Medicare Advantage (Part C)

Medicare Advantage Plans may work better for you than signing up for the various parts of original Medicare.

Because they roll Parts A, B and D into one, and also can provide vision and dental coverage, some people find them easier to use and, depending on the plan chosen, less costly.

If you are enrolled in a Medicare Advantage plan, you will not need a Medigap plan. Advantage plans generally require you to stay within their network of doctors and hospitals to control costs.
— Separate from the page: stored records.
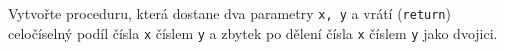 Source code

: \question[30]
Vytvořte proceduru, která dostane dva parametry \texttt{x, y} a vrátí
(\texttt{return})
celočíselný podíl čísla \texttt{x} číslem \texttt{y} a zbytek
po dělení čísla
\texttt{x} číslem \texttt{y} jako dvojici.
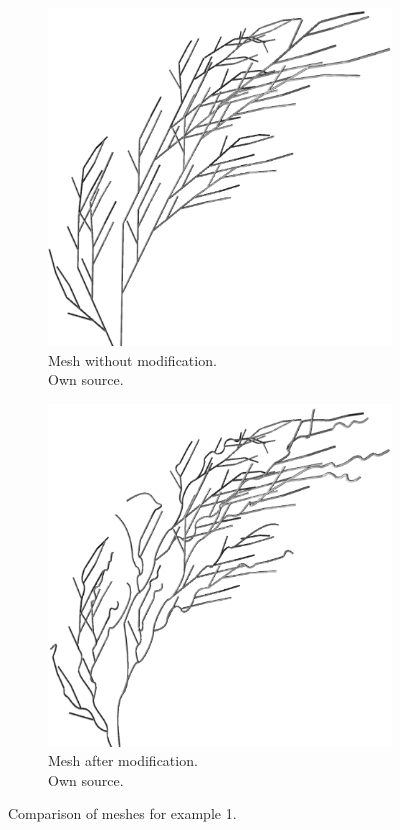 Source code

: \documentclass[b5paper,twoside,11pt]{article}
\begin{document}
\FloatBarrier
\begin{figure}[!htp]

\centering
\begin{subfigure}{.49\textwidth}
  \centering
  \includegraphics[width=0.8\linewidth]{siatka1}
\caption{Mesh without modification.\\Own source. \label{przyklad1.siatka}}
\end{subfigure}
\begin{subfigure}{.49\textwidth}
  \centering
  \includegraphics[width=0.8\linewidth]{siatkaMOD1}
\caption{Mesh after modification.\\Own source. \label{przyklad1.siatkaMOD}}
\end{subfigure}
\caption{Comparison of meshes for example  1.}
\label{przyklad1}
\end{figure}
\newpage
\end{document}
Your choice of plans will depend on where you live; some places have 20 or more plans available, others have only one or two.

Medicare Part C rolls Parts A (hospital insurance), B (medical insurance), & D (prescription drug coverage) into a single plan with a single card.

Approximately 20 million Americans sign up for Part C annually.

Part C plans are offered by private companies and offer all the benefits of Medicare Parts A & B, and some plans provide additional benefits beyond those offered under Parts A & B. These benefits can include prescription drug coverage, vision, dental, hearing benefits, and health and wellness programs.

In 2018, most individuals covered by Medicare Advantage had access to benefits not covered by traditional Medicare.

** Individuals who are enrolled in a Medicare Advantage plan are not eligible for a Medicare supplement policy. **

Individuals enrolled in a Medicare Advantage plan are responsible for paying their Part B premium in addition to their Medicare Advantage premium. The total cost (accounting for co-pays and deductibles) to covered individuals is often less than that borne by individuals covered by Medicare Parts A & B. Half of Medicare Advantage Prescription Drug Plan enrollees pay no premium beyond the Part B premium.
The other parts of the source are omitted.